Wagner International Photos
CHARLOTTE, N.C. Friday the 13th was a lucky day for Erin Renouf Mylroie of St. George. She placed fifth in the National Chicken Cooking Contest, taking home $1,000 for her Crispy Chicken Salad with Sugared Pecans, Pears and Blue Cheese.
Mylroie represented Utah at the Charlotte Convention Center, where finalists from each state and the District of Columbia prepared their dishes simultaneously.
Mylroie said her winning dish is a variation on a salad she makes all the time. The most-asked question she encountered was her use of panko Japanese bread crumbs which gives the chicken a light, crisp coating.

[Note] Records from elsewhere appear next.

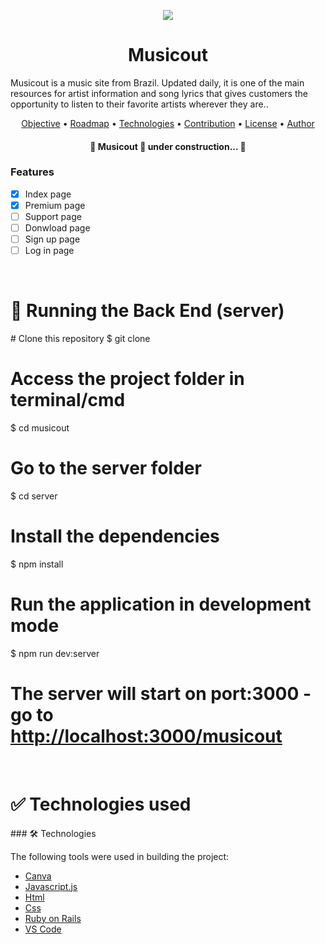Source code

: <p align="center">
  <img src="https://user-images.githubusercontent.com/79415128/150685230-3da13007-2bdb-4963-a9e2-cdaf0709c1cc.png"/>
</p>
<h1 align="center">Musicout</h1
<p align="center">Musicout is a music site from Brazil. Updated daily, it is one of the main resources for artist information and song lyrics that gives customers the opportunity to listen to their favorite artists wherever they are..</p>

<p align="center">
 <a href="#objetivo">Objective</a> •
 <a href="#roadmap">Roadmap</a> • 
 <a href="#tecnologias">Technologies</a> • 
 <a href="#contribuicao">Contribution</a> • 
 <a href="#licenc-a">License</a> • 
 <a href="#autor">Author</a>
</p>
<h4 align="center"> 
	🚧  Musicout 🚀 under construction...  🚧
</h4>


### Features

- [x] Index page 
- [x] Premium page
- [ ] Support page
- [ ] Donwload page
- [ ] Sign up page
- [ ] Log in page
<br>
<h1>🎲 Running the Back End (server)</h1>
# Clone this repository
$ git clone <https://github.com/tgmarinho/musicout>

# Access the project folder in terminal/cmd
$ cd musicout

# Go to the server folder
$ cd server

# Install the dependencies
$ npm install

# Run the application in development mode
$ npm run dev:server
# The server will start on port:3000 - go to <http://localhost:3000/musicout> 

<br>
<h1>✅ Technologies used</h1>
### 🛠 Technologies

The following tools were used in building the project:

- [Canva](https://www.canva.com)
- [Javascript.js](https://https://developer.mozilla.org/pt-BR/docs/Web/JavaScript)
- [Html](https://https://https://developer.mozilla.org/pt-BR/docs/Web/HTML)
- [Css](https://https://developer.mozilla.org/pt-BR/docs/Web/CSS)
- [Ruby on Rails](https://https://guides.rubyonrails.org/)
- [VS Code](https://https://code.visualstudio.com)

"If I can get it in St. George, Utah, everyone can get it," she said. "But you need to look in the Asian section of your supermarket, because they don't put it with with the bread crumbs."
Call it cluck luck, but this is the fourth time in a row that the Utah finalist has placed among the top five winners. In 2003, former Deseret News food editor Jean Williams took fourth place, and Ruth Kendrick of South Ogden took fourth place in both the 1999 and 2001 competitions.

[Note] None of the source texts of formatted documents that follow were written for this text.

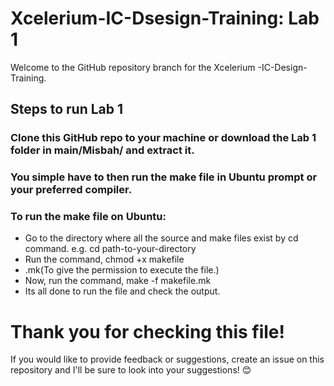 # Xcelerium-IC-Dsesign-Training: Lab 1

Welcome to the GitHub repository branch for the Xcelerium -IC-Design-Training. 
## Steps to run Lab 1
### Clone this GitHub repo to your machine or download the Lab 1 folder in main/Misbah/ and extract it.

### You simple have to then run the make file in Ubuntu prompt or your preferred compiler.

### To run the make file on Ubuntu:
- Go to the directory where all the source and make files exist by cd command. e.g. cd path-to-your-directory
- Run the command, chmod +x makefile
- .mk(To give the permission to execute the file.)
- Now, run the command, make -f makefile.mk
- Its all done to run the file and check the output.
# Thank you for checking this file! 
If you would like to provide feedback or suggestions, create an issue on this repository and I'll be sure to look into your suggestions! 😊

This year's grand prize of $100,000 went to Camilla Saulsbury, an Indiana University sociology professor. Her dish was Mahogany Broiled Chicken with Smoky Lime Sweet Potatoes and Cilantro Chimichurri.
"When I tasted it I said, 'Wow, this is good,' " said Monica Gullon, an editor at Shape magazine and one of the judges. "The question we asked was if you had it, would you feel like eating it again? When we tallied the scores among the judges, the winner came up so much higher than any of the others that it was clear."

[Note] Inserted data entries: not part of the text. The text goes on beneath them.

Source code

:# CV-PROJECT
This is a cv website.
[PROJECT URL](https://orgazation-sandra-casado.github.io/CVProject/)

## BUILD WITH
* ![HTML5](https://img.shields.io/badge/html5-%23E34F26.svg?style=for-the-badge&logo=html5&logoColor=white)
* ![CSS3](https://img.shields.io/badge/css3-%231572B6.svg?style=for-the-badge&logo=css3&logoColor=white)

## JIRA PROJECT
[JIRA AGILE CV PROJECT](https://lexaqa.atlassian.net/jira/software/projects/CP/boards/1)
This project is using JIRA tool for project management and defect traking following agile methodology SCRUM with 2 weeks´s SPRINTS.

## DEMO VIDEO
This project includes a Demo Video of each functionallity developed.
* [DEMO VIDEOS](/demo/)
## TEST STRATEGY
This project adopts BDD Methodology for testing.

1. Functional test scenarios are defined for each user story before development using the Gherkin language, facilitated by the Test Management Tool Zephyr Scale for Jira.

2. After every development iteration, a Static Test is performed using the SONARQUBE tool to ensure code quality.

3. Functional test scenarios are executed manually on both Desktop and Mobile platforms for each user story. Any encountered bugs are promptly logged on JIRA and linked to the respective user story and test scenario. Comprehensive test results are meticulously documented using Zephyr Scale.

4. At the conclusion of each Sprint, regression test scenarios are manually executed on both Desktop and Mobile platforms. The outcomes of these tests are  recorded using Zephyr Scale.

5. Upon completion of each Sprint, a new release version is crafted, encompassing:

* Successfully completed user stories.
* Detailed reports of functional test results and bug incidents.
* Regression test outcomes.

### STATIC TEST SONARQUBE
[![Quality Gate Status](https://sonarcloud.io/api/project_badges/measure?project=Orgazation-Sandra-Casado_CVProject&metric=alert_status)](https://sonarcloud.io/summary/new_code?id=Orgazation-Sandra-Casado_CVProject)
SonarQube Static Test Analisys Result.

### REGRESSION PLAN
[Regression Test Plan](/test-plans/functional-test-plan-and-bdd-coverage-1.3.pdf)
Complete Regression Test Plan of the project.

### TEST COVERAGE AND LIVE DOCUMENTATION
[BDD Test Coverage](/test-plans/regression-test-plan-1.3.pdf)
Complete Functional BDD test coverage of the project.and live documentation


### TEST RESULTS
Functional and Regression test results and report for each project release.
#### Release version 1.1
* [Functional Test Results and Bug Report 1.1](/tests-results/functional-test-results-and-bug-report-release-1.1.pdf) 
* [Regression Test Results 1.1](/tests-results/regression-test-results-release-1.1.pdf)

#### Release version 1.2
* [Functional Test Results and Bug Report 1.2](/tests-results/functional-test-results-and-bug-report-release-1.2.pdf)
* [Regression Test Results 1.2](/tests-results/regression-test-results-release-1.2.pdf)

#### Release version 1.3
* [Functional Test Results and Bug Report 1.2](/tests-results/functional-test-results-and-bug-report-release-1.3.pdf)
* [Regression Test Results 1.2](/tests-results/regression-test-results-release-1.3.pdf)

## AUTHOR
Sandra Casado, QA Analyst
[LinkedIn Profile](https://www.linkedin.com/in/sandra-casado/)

"Sometimes when you have a lot of spice, it can be overpowering, but in this dish the combination worked well," said judging chairman Paul Schultz, executive food editor of the New York Daily News.
He added that strong, assertive flavors were the hallmark of this year's contest, where many of the recipes combined two or more different ethnic treatments, such as Indian-Spiced Chicken Fajitas or Sesame-Curry Rubbed Chicken with Southwestern Pilaf. Out-of-the-ordinary ingredients, such as garam masal, wasabi, pomegranates, figs, mangoes and pumpkin seeds, figured prominently in some of the dishes.
"The cooks were fearless, they're not shy when it comes to boldly spiced ingredients," Schultz said.
Quick preparations rotisserie chicken, one-dish meals and quick-cooking methods were another trend he saw.